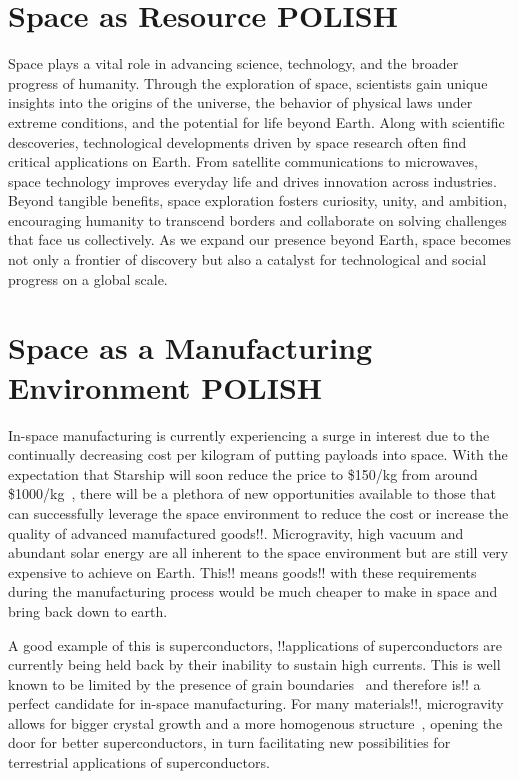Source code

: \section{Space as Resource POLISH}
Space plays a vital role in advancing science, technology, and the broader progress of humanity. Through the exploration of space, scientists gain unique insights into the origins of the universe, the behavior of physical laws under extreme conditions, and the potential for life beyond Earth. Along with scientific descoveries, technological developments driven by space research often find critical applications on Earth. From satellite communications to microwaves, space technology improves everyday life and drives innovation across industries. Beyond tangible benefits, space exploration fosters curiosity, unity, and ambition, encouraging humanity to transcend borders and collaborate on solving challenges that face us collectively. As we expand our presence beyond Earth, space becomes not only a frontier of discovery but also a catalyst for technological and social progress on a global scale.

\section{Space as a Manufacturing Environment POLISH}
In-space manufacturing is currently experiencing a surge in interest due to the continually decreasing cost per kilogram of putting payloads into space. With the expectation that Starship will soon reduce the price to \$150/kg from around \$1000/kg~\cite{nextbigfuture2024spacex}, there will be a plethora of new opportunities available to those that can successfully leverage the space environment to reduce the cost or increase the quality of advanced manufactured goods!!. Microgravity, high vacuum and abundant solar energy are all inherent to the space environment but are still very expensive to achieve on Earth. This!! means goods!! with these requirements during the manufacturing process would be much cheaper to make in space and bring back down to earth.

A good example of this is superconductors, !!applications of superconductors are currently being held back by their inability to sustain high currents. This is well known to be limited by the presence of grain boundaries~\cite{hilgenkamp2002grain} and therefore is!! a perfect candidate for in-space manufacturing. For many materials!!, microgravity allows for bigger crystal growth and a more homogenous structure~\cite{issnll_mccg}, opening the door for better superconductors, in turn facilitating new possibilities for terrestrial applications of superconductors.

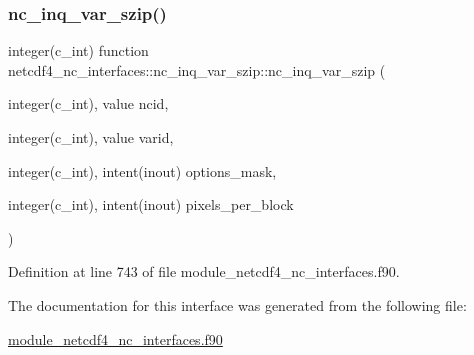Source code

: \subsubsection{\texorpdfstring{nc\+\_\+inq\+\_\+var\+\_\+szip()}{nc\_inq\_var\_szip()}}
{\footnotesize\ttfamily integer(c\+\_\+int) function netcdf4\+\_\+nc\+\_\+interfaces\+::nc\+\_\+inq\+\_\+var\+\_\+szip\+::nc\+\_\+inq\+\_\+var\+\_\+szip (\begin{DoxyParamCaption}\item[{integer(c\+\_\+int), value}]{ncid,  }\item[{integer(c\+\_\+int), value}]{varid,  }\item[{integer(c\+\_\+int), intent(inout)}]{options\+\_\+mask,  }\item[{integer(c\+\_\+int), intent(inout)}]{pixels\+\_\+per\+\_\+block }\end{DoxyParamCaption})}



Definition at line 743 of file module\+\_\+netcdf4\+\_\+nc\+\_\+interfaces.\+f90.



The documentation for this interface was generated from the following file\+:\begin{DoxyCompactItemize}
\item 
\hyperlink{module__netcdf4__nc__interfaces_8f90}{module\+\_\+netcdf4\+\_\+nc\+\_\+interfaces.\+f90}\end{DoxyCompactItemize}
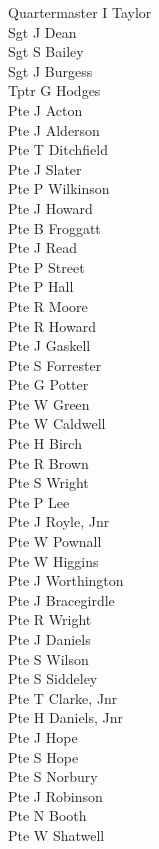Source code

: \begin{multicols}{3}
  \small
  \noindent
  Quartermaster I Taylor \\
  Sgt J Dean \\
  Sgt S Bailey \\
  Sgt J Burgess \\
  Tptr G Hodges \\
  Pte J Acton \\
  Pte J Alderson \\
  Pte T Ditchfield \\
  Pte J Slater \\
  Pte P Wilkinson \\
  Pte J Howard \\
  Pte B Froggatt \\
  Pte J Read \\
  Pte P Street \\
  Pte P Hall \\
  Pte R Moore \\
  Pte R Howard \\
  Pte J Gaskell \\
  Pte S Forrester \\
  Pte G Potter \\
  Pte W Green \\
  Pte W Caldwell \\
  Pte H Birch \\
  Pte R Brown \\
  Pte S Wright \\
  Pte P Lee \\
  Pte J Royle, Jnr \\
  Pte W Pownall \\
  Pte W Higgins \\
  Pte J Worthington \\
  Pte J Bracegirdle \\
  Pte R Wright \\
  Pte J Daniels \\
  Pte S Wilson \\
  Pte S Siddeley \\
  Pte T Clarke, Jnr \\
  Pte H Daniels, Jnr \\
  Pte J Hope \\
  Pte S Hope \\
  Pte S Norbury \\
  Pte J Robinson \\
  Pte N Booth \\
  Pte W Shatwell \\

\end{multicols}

**Brief**
Look above for the line containing "Pte T Clarke, Jnr \\"; copy from it through the last line, exactly, and nothing more.

**Completed task**
  Pte T Clarke, Jnr \\
  Pte H Daniels, Jnr \\
  Pte J Hope \\
  Pte S Hope \\
  Pte S Norbury \\
  Pte J Robinson \\
  Pte N Booth \\
  Pte W Shatwell \\

\end{multicols}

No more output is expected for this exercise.